* _Required action_
Every line of the entries below from the one containing "Spezifikation der fraktalen" to the one containing "wobei $\delta_n$ dimensionslose", both ends included, must be written out exactly. No other line belongs in the answer.

(Records supplied begins)

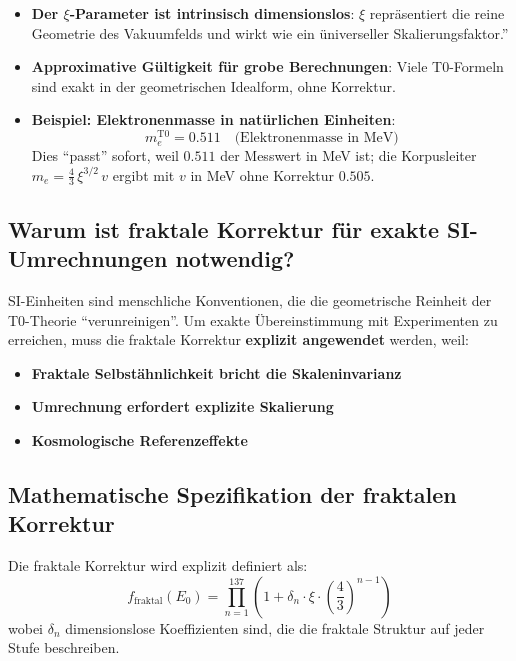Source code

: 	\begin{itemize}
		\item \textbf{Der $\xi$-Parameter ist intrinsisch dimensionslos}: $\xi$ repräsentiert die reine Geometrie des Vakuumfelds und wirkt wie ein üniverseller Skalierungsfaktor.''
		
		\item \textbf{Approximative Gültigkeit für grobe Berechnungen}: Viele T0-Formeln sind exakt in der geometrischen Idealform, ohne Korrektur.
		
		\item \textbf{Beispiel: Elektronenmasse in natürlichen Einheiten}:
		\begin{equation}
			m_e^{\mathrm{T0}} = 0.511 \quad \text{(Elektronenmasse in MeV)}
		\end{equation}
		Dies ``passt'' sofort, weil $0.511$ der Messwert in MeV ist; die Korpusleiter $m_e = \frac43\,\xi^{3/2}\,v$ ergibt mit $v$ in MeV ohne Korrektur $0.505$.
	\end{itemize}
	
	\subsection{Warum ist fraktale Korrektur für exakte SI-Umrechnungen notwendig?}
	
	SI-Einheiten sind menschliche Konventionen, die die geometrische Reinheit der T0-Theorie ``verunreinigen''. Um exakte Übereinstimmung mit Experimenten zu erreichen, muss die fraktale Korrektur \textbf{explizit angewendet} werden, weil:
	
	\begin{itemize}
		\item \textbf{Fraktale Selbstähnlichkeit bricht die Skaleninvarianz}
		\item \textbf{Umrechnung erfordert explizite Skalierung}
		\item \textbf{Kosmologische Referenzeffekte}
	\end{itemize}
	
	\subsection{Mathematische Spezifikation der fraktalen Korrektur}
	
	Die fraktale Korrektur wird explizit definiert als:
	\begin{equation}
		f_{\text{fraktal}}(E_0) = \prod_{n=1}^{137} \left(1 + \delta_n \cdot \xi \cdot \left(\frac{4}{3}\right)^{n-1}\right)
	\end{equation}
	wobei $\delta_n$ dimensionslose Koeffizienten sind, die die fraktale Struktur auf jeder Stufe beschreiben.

(Records supplied ends)
(Records supplied begins)

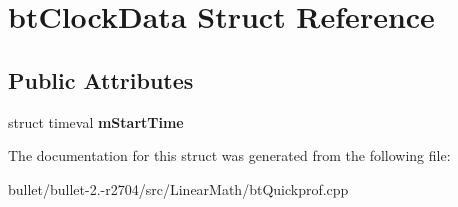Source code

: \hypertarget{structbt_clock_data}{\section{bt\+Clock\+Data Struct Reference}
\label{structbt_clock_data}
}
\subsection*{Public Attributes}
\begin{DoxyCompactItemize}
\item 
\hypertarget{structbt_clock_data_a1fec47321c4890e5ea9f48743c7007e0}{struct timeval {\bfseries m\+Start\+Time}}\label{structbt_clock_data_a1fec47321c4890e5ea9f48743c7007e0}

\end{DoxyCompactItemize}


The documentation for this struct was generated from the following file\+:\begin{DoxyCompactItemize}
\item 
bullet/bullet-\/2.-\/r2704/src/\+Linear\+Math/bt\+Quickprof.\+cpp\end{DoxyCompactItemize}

(Records supplied ends)

* _Result of this task_
	\subsection{Mathematische Spezifikation der fraktalen Korrektur}
	
	Die fraktale Korrektur wird explizit definiert als:
	\begin{equation}
		f_{\text{fraktal}}(E_0) = \prod_{n=1}^{137} \left(1 + \delta_n \cdot \xi \cdot \left(\frac{4}{3}\right)^{n-1}\right)
	\end{equation}
	wobei $\delta_n$ dimensionslose Koeffizienten sind, die die fraktale Struktur auf jeder Stufe beschreiben.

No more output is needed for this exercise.